Unproductive pipeline
But after reviewing antibiotics that are in the clinical stages of testing, as well as those in development, the report highlighted a “near static pipeline” of production, which WHO’s Haileyesus Getahun likened to the “Achilles heel” of global health security.
“Opportunities emerging from the COVID-19 pandemic must be seized to bring to the forefront the needs for sustainable investments in research and development of new and effective antibiotics,” said Mr. Getahun, WHO Director of Antimicrobial Resistance Global Coordination.
“We need a global sustained effort including mechanisms for pooled funding and new and additional investments to meet the magnitude of the antimicrobial threat.”

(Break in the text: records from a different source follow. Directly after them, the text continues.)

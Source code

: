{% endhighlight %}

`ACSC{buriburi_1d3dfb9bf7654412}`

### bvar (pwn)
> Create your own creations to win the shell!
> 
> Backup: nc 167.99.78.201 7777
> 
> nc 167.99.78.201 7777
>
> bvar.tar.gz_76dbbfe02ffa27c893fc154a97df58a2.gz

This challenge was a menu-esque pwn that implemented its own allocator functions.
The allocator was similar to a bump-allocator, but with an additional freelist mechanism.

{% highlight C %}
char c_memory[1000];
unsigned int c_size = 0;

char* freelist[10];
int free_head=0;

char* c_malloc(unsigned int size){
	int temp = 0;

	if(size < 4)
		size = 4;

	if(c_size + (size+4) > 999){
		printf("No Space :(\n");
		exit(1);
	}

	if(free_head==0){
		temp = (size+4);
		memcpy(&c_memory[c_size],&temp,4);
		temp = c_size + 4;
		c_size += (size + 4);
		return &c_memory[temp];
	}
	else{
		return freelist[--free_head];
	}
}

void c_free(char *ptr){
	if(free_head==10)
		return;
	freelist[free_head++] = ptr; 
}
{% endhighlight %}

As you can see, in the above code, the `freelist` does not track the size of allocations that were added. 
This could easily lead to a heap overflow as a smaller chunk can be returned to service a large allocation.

Only a few drugs have been given early-stage approval by regulators in recent years “and most of these agents…offer limited clinical benefit over existing treatments, WHO said, with the warning that the “rapid emergence of drug-resistance to these new agents” was a certainty.
Fractional gains
This was despite the fact that “some promising products” were in different stages of development, as only a fraction of these will make it to market in a sector hampered by the small return on investment from successful antibiotic products, which has limited the interest of most large pharmaceutical companies.
“Overall, the clinical pipeline and recently approved antibiotics are insufficient to tackle the challenge of increasing emergence and spread of antimicrobial resistance,” the UN agency concluded.
Driving research
To promote investment in antibiotics development, WHO and partner Drugs for Neglected Diseases initiative (DNDi) have set up the Global Antibiotic R&D Partnership (GARDP) to develop innovative treatments.
The UN health agency has also been working closely with other non-profit funding partners such as the CARB-X to accelerate antibacterial research.
Another important new WHO-partnered initiative is the AMR Action Fund, that was set up by pharmaceutical companies, philanthropists and the European Investment Bank; its aim is to strengthen and accelerate antibiotic development through pooled funding.